Nitrogen Management For Successful Corn Farming
Why Nitrogen Management Matters
For decades, farmers have luxury fed nitrogen and other nutrients on their crops. We assumed that successful farming always required a specific nitrogen application for a given yield. The reality is a little more complicated.
Nitrogen is undoubtedly essential for successful farming, along with potassium, phosphorus, and micronutrients, including sulfur, boron, and molybdenum. Nitrogen is a pivotal catalyst that helps plants create chlorophyll, boosts the viability of leaf surfaces, supports photosynthesis, and much more.
Rather than focusing exclusively on total application rates, we should instead look at gauging nitrogen flow through the plant.
Have you ever applied nitrogen and got excited when the corn turned bright green? It’s a great feeling. But sometimes these bright green plants can indicate rapidly increased vegetative growth leading to hollow stands or pithy stalks. Our plants spent their energy on leaf growth instead of reproduction. When that happens, we’re disappointed at harvest because of lower yields.
So how do you balance between having too much and too little nutrients? How do we get the plant to metabolize nitrogen and not simply load it down with nitrogen?
If we can improve our nitrogen management techniques, some of our yield issues along with insect and disease pressures might also improve.
We know that around 78% of the air we breathe is nitrogen gas. One of the most significant free commodities in agriculture is in the air around us.
Unfortunately, most plants really can’t grab nitrogen from the air on their own. They need active soil biology to metabolize nutrients from the atmosphere.
That’s where nitrogen fixers come into play. These tiny bacteria and fungi can help reduce our need for applied nitrogen. Revita-N is our premium biological product that adds nitrogen-fixing microbes to the soil. When you add our energy-supplying product Carbose, you’ve got a solid weapon for jump-starting your soil biology.
With nitrogen fixation, nitrogen management is critical. Too much nitrogen can reduce soil function and hamper biology. Having excessive nitrogen can also cause a reduction in our biological process along with a build-up of salts. Adding a premium humate product like VitaNterra can help protect the plant’s soil biology from salt injury.
We have a tremendous opportunity to be more profitable as growers. If we can get nitrogen-fixing bacteria working for us, our inputs and costs can decrease. That means more profits and healthier soils for the next generation.
The Nitrogen Curve
The nitrogen curve shows us how plants use nitrogen. A plant’s nitrogen need typically starts small and grows dramatically as the plants grow and enter the reproductive phase.
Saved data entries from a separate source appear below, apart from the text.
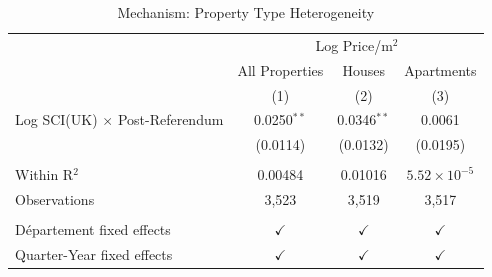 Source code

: 
\begin{table}[htbp]
   \caption{\label{tab:property_type} Mechanism: Property Type Heterogeneity}
   \bigskip
   \centering
   \begin{tabular}{lccc}
      \toprule
       & \multicolumn{3}{c}{Log Price/m$^2$}\\
                                            & All Properties & Houses        & Apartments \\   
                                            & (1)            & (2)           & (3)\\  
      \midrule 
      Log SCI(UK) $\times$ Post-Referendum  & 0.0250$^{**}$  & 0.0346$^{**}$ & 0.0061\\   
                                            & (0.0114)       & (0.0132)      & (0.0195)\\   
       \\
      Within R$^2$                          & 0.00484        & 0.01016       & $5.52\times 10^{-5}$\\   
      Observations                          & 3,523          & 3,519         & 3,517\\  
       \\
      Département fixed effects             & $\checkmark$   & $\checkmark$  & $\checkmark$\\   
      Quarter-Year fixed effects            & $\checkmark$   & $\checkmark$  & $\checkmark$\\   
      \bottomrule
   \end{tabular}
\end{table}



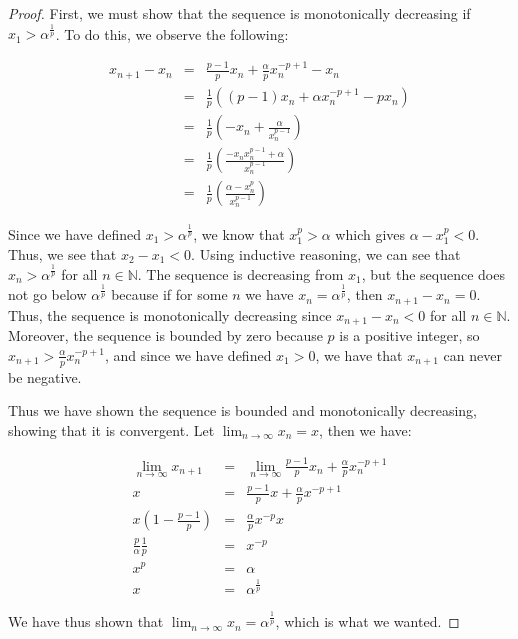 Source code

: \documentclass[psamsfonts]{amsart}
\theoremstyle{definition}
\theoremstyle{remark}
\numberwithin{equation}{section}
\begin{document}
\begin{proof}
First, we must show that the sequence is monotonically decreasing if $x_1 > \alpha^{\frac{1}{p}}$. To do this, we observe the following:

\begin{eqnarray}
x_{n+1} - x_n &=& \frac{p-1}{p}x_n + \frac{\alpha}{p} x_n^{-p +1} - x_n \\
&=& \frac{1}{p} \left( (p-1)x_n + \alpha x_n^{-p+1} - p x_n \right) \\
&=& \frac{1}{p} \left( - x_n + \frac{\alpha}{x_n^{p - 1}} \right) \\
&=& \frac{1}{p} \left( \frac{- x_n x_n^{p - 1} + \alpha}{x_n^{p-1}} \right) \\
&=& \frac{1}{p} \left( \frac{ \alpha - x_n^p}{x_n^{p-1}} \right)
\end{eqnarray}

Since we have defined $x_1 > \alpha^{\frac{1}{p}}$, we know that $x_1^{p} > \alpha$ which gives $\alpha - x_1^p < 0$. Thus, we see that $x_{2} - x_1 < 0$. Using inductive reasoning, we can see that $x_n > \alpha^{\frac{1}{p}}$ for all $n \in \mathbb{N}$. The sequence is decreasing from $x_1$, but the sequence does not go below $\alpha^{\frac{1}{p}}$ because if for some $n$ we have $x_n = \alpha^{\frac{1}{p}}$, then $x_{n+1} - x_n = 0$. Thus, the sequence is monotonically decreasing since $x_{n+1} - x_n < 0$ for all $n \in \mathbb{N}$. Moreover, the sequence is bounded by zero because $p$ is a positive integer, so $x_{n+1} > \frac{\alpha}{p} x_n^{-p+1}$, and since we have defined $x_1 > 0$, we have that $x_{n+1}$ can never be negative. 

Thus we have shown the sequence is bounded and monotonically decreasing, showing that it is convergent. Let $\lim_{n \to \infty} x_n = x$, then we have:

\begin{eqnarray}
\lim_{n \to \infty} x_{n+1} &=& \lim_{n \to \infty} \frac{p-1}{p} x_n + \frac{\alpha}{p} x_n^{-p + 1} \\
x &=& \frac{p-1}{p} x + \frac{\alpha}{p} x^{-p + 1} \\
x \left( 1 - \frac{p-1}{p} \right) &=& \frac{\alpha}{p} x^{-p} x \\
\frac{p}{\alpha} \frac{1}{p} &=& x^{-p} \\
x^p &=& \alpha \\
x &=& \alpha^{\frac{1}{p}}
\end{eqnarray} 

We have thus shown that $\lim_{n \to \infty} x_n = \alpha^{\frac{1}{p}}$, which is what we wanted.
\end{proof}
\end{document}
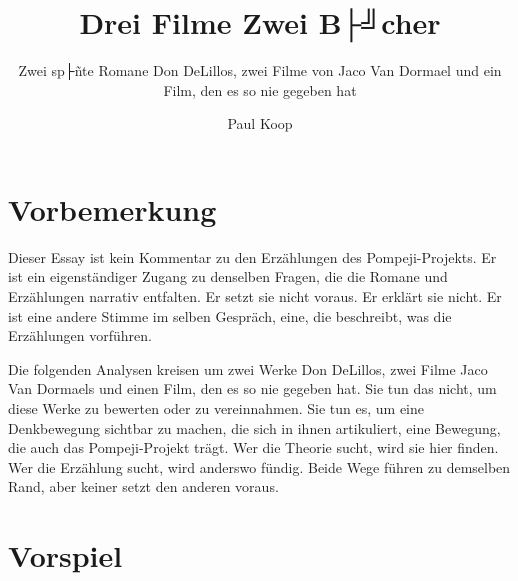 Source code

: \documentclass[
  ngerman,
]{article}
\title{Drei Filme Zwei B├╝cher}
\subtitle{Zwei sp├ñte Romane Don DeLillos, zwei Filme von Jaco Van
Dormael und ein Film, den es so nie gegeben hat}
\author{Paul Koop}
\date{}
\begin{document}
\maketitle

{
\setcounter{tocdepth}{3}
\tableofcontents
}
\section{Vorbemerkung}\label{vorbemerkung}

Dieser Essay ist kein Kommentar zu den Erzählungen des Pompeji-Projekts.
Er ist ein eigenständiger Zugang zu denselben Fragen, die die Romane und
Erzählungen narrativ entfalten. Er setzt sie nicht voraus. Er erklärt
sie nicht. Er ist eine andere Stimme im selben Gespräch, eine, die
beschreibt, was die Erzählungen vorführen.

Die folgenden Analysen kreisen um zwei Werke Don DeLillos, zwei Filme
Jaco Van Dormaels und einen Film, den es so nie gegeben hat. Sie tun das
nicht, um diese Werke zu bewerten oder zu vereinnahmen. Sie tun es, um
eine Denkbewegung sichtbar zu machen, die sich in ihnen artikuliert,
eine Bewegung, die auch das Pompeji-Projekt trägt. Wer die Theorie
sucht, wird sie hier finden. Wer die Erzählung sucht, wird anderswo
fündig. Beide Wege führen zu demselben Rand, aber keiner setzt den
anderen voraus.

\section{Vorspiel}\label{vorspiel}
\end{document}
Unfortunately, the nitrogen curve and our typical nitrogen application curve are opposites. Nitrogen is critical for vegetative growth. Although some nitrogen is needed initially, the most significant demand occurs during reproduction.
It’s not unusual to see heavy early nitrogen applications with little or no late-season applications due to equipment limitations. Many of us can only apply nitrogen at planting or during the early growth stages. Active biology and products like Revita-N, Carbose, and VitaNterra can help to balance the load and protect soil biology.
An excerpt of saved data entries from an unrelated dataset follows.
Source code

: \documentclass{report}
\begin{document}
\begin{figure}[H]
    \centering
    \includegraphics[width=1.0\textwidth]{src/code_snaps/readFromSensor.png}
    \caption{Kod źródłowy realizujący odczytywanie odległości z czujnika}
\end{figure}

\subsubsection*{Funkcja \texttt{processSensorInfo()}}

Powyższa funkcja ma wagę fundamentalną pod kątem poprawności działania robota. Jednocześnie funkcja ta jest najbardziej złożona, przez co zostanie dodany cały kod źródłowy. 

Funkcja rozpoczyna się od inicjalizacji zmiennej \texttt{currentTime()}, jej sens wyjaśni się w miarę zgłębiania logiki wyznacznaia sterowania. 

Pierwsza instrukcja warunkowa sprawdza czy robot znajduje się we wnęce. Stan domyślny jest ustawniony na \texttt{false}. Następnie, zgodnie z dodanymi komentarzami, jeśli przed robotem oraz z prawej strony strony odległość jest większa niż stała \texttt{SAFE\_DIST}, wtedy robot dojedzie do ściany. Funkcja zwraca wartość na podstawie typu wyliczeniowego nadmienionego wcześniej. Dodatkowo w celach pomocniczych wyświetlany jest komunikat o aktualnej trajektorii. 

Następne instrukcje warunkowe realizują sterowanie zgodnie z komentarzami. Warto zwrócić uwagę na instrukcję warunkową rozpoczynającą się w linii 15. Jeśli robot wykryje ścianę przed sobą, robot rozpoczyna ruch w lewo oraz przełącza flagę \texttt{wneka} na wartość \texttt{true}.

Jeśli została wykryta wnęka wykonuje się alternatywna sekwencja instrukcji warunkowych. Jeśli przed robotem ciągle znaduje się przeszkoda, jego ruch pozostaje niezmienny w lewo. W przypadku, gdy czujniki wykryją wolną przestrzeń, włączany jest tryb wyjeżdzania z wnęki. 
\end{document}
As the plant grows, late-season nitrogen demands are often not met. We then see pest pressure increase, plants die early, and lower test weights. The plant runs out of gas by the end of the season.
That’s why nitrogen management is so important. This may not be a fit for everyone, but it’s something that we all need to be looking at to increase profitability and our viability as producers.
If possible, we don’t need to flood our plants with nitrogen early; we need enough nitrogen for the plant to be viable and healthy. Early-stage micronutrients are also critical to set plants up for reproduction.
So, we often go to the diner and talk about our yields. Maybe we have a brag patch that gets much attention. What if instead of bragging about our 200 or 300 bushels of corn, we talked about $600 or $700 of profitability. That’s where the real future is. We must be viable to be here in the long run.
That can only come through nitrogen management and our soil’s biological profile renewal.